One part of the entries below is wanted: the lines from the one containing "ERC721 (Function-by-Function Mode)" through the one containing "- [Summary Table](summary_table.csv)". Write those out exactly and nothing else.

_____

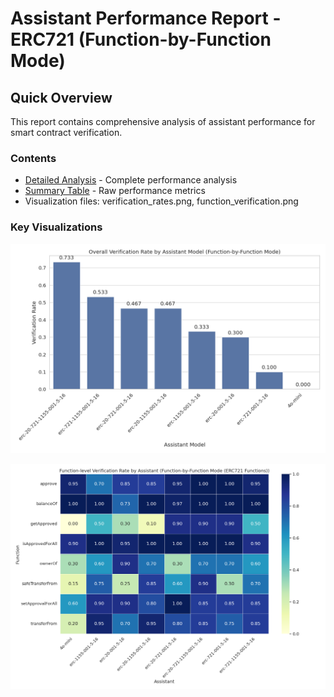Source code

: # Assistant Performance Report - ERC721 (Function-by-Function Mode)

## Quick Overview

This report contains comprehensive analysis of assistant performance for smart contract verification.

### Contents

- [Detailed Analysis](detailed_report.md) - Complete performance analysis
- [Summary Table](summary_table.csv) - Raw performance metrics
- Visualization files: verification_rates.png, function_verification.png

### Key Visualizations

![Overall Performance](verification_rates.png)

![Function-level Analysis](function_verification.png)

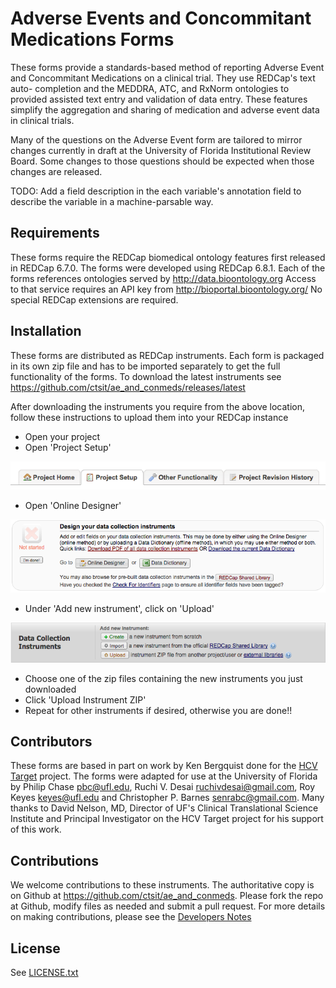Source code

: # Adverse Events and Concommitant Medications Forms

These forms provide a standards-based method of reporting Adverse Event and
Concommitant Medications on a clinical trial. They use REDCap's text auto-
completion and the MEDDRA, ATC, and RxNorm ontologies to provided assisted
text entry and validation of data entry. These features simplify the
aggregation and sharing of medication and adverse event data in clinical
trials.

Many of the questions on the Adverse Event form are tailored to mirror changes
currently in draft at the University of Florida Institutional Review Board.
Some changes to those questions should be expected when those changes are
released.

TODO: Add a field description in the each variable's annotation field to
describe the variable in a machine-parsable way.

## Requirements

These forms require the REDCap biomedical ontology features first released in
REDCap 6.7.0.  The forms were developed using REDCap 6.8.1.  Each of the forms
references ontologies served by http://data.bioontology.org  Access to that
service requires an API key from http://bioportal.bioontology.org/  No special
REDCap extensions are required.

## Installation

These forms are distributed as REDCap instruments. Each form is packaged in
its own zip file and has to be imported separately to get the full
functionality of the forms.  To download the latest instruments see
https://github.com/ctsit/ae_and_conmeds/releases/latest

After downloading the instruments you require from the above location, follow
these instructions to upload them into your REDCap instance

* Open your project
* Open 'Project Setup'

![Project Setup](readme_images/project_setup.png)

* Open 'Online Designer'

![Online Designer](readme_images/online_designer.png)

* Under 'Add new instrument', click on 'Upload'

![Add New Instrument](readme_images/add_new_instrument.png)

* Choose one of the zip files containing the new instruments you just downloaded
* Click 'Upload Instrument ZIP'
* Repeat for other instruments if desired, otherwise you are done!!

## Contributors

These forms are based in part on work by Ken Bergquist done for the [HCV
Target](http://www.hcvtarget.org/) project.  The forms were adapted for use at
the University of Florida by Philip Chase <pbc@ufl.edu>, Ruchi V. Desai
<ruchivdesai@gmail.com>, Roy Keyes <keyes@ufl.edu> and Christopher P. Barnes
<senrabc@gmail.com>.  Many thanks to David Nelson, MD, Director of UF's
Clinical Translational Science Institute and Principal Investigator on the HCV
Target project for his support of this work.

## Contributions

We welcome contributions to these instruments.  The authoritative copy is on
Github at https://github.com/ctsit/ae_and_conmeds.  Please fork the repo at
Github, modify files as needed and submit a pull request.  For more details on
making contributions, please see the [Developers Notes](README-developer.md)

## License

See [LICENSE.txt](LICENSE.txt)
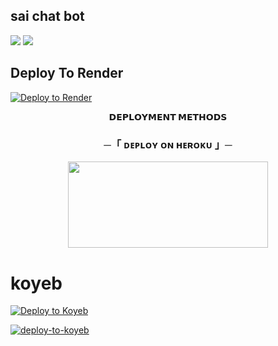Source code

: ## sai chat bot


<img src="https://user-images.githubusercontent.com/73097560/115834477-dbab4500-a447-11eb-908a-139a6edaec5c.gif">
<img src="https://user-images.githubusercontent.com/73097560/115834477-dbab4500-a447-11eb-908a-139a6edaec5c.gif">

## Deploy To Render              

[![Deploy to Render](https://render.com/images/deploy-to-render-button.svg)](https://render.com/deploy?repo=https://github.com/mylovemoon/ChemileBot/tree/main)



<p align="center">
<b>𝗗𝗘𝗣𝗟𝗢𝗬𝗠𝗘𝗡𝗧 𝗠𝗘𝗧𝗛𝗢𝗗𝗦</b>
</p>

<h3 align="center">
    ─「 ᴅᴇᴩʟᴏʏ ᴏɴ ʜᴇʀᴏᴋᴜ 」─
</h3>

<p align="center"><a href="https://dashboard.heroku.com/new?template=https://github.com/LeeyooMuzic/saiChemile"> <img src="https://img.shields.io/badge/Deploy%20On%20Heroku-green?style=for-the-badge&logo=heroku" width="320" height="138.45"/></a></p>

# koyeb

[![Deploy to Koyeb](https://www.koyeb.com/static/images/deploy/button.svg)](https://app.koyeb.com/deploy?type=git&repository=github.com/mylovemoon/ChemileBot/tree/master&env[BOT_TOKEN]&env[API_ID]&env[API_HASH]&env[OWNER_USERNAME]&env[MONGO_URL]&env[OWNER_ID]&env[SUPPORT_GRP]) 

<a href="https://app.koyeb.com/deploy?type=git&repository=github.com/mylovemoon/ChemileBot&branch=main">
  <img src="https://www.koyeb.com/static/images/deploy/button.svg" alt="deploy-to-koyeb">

_____

:: EXERCISE RESULT ::
: # Assistant Performance Report - ERC721 (Function-by-Function Mode)

## Quick Overview

This report contains comprehensive analysis of assistant performance for smart contract verification.

### Contents

- [Detailed Analysis](detailed_report.md) - Complete performance analysis
- [Summary Table](summary_table.csv) - Raw performance metrics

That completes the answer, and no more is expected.